### INPUT FOR THIS TASK

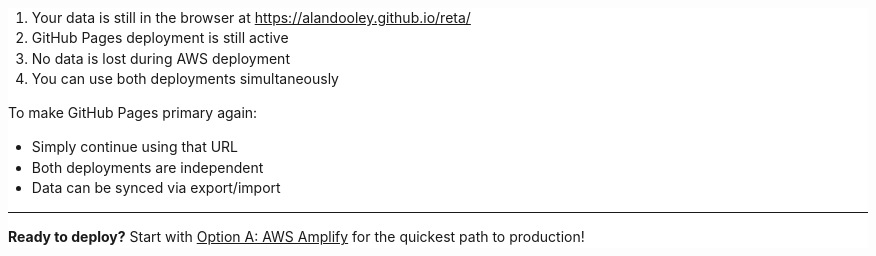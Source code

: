 1. Your data is still in the browser at https://alandooley.github.io/reta/
2. GitHub Pages deployment is still active
3. No data is lost during AWS deployment
4. You can use both deployments simultaneously

To make GitHub Pages primary again:
- Simply continue using that URL
- Both deployments are independent
- Data can be synced via export/import

---

**Ready to deploy?** Start with [Option A: AWS Amplify](#option-a-aws-amplify-recommended) for the quickest path to production!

######

● **WORK ORDER**: Check each line above for the string "deployments", then copy the ones that have it.

● **RESPONSE**:
4. You can use both deployments simultaneously
- Both deployments are independent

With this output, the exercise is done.